▶ [Task prompt]:
Starting from the line that holds "needed for those", print each remaining line of the entries exactly, ending with the last.

Records from a data collection

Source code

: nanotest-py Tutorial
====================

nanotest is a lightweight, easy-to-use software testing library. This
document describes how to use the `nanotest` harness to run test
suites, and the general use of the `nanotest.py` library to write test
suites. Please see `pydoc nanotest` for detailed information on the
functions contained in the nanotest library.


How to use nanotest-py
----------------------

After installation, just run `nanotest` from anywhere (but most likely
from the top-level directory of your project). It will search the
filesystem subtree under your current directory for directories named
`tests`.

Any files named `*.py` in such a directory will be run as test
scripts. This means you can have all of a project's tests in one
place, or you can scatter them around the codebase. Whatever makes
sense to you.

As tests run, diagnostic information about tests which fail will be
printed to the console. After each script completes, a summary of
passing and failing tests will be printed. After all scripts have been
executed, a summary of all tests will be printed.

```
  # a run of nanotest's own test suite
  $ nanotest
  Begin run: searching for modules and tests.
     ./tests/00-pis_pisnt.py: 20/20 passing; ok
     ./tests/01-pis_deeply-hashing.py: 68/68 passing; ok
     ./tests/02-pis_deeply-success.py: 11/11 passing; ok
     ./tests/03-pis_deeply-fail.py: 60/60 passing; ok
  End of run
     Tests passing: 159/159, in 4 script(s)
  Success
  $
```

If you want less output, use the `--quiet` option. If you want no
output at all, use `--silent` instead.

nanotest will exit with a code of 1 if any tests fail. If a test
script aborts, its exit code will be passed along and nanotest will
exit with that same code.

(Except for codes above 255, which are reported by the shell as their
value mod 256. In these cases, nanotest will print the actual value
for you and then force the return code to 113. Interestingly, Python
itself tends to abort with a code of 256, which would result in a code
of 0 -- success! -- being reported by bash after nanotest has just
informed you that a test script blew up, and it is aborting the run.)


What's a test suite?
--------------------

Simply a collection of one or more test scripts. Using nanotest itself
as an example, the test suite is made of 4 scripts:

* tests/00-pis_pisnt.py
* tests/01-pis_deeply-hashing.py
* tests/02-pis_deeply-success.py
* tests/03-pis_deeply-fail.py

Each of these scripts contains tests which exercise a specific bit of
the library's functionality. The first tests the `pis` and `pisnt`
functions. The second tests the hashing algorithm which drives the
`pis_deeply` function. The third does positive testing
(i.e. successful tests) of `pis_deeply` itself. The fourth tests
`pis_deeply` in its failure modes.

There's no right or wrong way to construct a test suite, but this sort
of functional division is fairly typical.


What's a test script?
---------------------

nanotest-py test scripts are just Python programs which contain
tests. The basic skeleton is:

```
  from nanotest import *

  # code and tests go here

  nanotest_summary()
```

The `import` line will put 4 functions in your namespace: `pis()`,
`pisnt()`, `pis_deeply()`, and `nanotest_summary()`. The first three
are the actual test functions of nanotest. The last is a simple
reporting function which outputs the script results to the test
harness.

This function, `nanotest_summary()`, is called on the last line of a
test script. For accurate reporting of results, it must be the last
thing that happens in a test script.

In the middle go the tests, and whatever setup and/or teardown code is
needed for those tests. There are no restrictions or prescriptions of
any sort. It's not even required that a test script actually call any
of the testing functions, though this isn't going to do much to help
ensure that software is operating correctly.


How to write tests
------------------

▶ [Task output]:
needed for those tests. There are no restrictions or prescriptions of
any sort. It's not even required that a test script actually call any
of the testing functions, though this isn't going to do much to help
ensure that software is operating correctly.


How to write tests
------------------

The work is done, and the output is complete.